My proposal is to raise marginal tax rates above about $75,000 per person–or $150,000 per couple–by 10% (a dime on every extra dollar), but offer a 100% tax credit for public contributions up to the entire amount of the tax surcharge.

Kimball’s argument for the policy is mainly that this would make a tax increase more palatable, by giving people more control over where their money goes. This is surely true, and a worthwhile endeavor.

But the even larger benefit might come from the increased charitable donations. If we limited the tax credit to particularly high-impact charities, we would increase the donations to those charities. Whereas in the current system you get the same deduction regardless of where you give your money, even though we know that some charities are literally hundreds of times as cost-effective as others.

In fact, we might not even want to limit the tax credit to that 10% surcharge. If people want to donate more than 10% of their income to high-impact charities, perhaps we should let them. This would mean that the federal deficit could actually increase under this policy, but if so, there would have to be so much money donated that we’d most likely end world hunger. That’s a tradeoff I’m quite willing to make.

In principle, we could even introduce a tax credit that is greater than 100%—say for instance you get a 120% donation for the top-rated charities. This is not mathematically inconsistent, though it is surely a very bad idea. In that case, it absolutely would be possible to end up with more money than you started with, and the richer you are, the more you could get. There would effectively be a positive return on charitable donations, with the money paid for from the government budget. Bill Gates for instance could pay $10 billion a year to charity and the government would not only pay for it, but also have to give him an extra $2 billion. So even for the best charities—which probably are actually a good deal more cost-effective than the US government—we should cap the tax credit at 100%.
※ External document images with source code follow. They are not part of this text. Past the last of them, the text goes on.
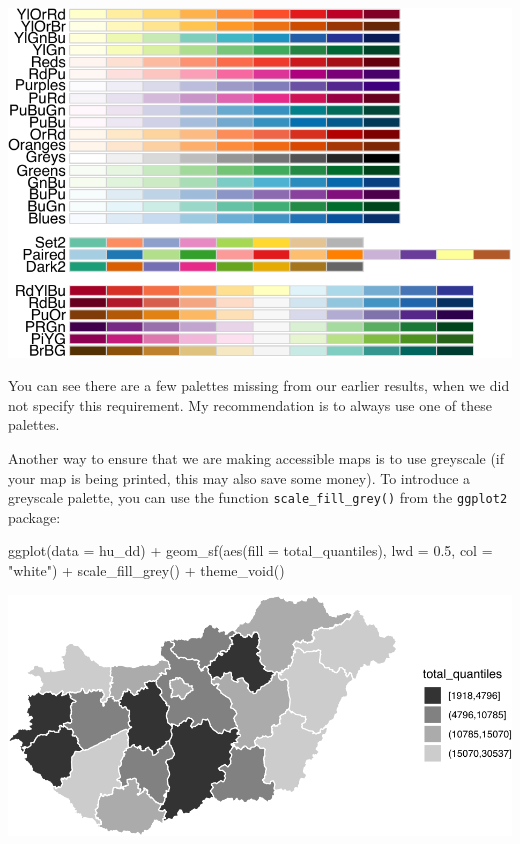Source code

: \documentclass[
]{book}
\newenvironment{Shaded}{\begin{snugshade}}{\end{snugshade}}
\newcommand{\AttributeTok}[1]{\textcolor[rgb]{0.77,0.63,0.00}{#1}}
\newcommand{\FloatTok}[1]{\textcolor[rgb]{0.00,0.00,0.81}{#1}}
\newcommand{\FunctionTok}[1]{\textcolor[rgb]{0.00,0.00,0.00}{#1}}
\newcommand{\NormalTok}[1]{#1}
\newcommand{\SpecialCharTok}[1]{\textcolor[rgb]{0.00,0.00,0.00}{#1}}
\newcommand{\StringTok}[1]{\textcolor[rgb]{0.31,0.60,0.02}{#1}}
\begin{document}
\includegraphics{crime_mapping_files/figure-latex/unnamed-chunk-158-1.pdf}

You can see there are a few palettes missing from our earlier results, when we did not specify this requirement. My recommendation is to always use one of these palettes.

Another way to ensure that we are making accessible maps is to use greyscale (if your map is being printed, this may also save some money). To introduce a greyscale palette, you can use the function \texttt{scale\_fill\_grey()} from the \texttt{ggplot2} package:

\begin{Shaded}
\begin{Highlighting}[]
\FunctionTok{ggplot}\NormalTok{(}\AttributeTok{data =}\NormalTok{ hu\_dd) }\SpecialCharTok{+} 
  \FunctionTok{geom\_sf}\NormalTok{(}\FunctionTok{aes}\NormalTok{(}\AttributeTok{fill =}\NormalTok{ total\_quantiles), }\AttributeTok{lwd =} \FloatTok{0.5}\NormalTok{, }\AttributeTok{col =} \StringTok{"white"}\NormalTok{) }\SpecialCharTok{+} 
  \FunctionTok{scale\_fill\_grey}\NormalTok{() }\SpecialCharTok{+} 
  \FunctionTok{theme\_void}\NormalTok{()}
\end{Highlighting}
\end{Shaded}

\includegraphics{crime_mapping_files/figure-latex/greyscaletestsmap-1.pdf}
\end{document}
Obvious choices for high-impact charities include UNICEF, the Red Cross, GiveDirectly, and the Malaria Consortium. We would need some sort of criteria to decide which charities should get the benefits; I’m thinking we could have some sort of panel of experts who rate charities based on their cost-effectiveness.

It wouldn’t have to be all-or-nothing, either; charities with good but not top ratings could get an increased deduction but not a 100% deduction. The expert panel could rate charities on a scale from 0 to 10, and then anything above 5 gets an (X-5)*10% tax credit.

In effect, the current policy says, “If you give to charity, you don’t have to pay taxes on the money you gave; but all of your other taxes still apply.” The new policy would say, “You can give to a top-impact charity instead of paying taxes.”

Americans hate taxes and already give a lot to charity, but most of those donations are to relatively ineffective charities. This policy could incentivize people to give more or at least give to better places, probably without hurting the government budget—and if it does hurt the government budget, the benefits will be well worth the cost.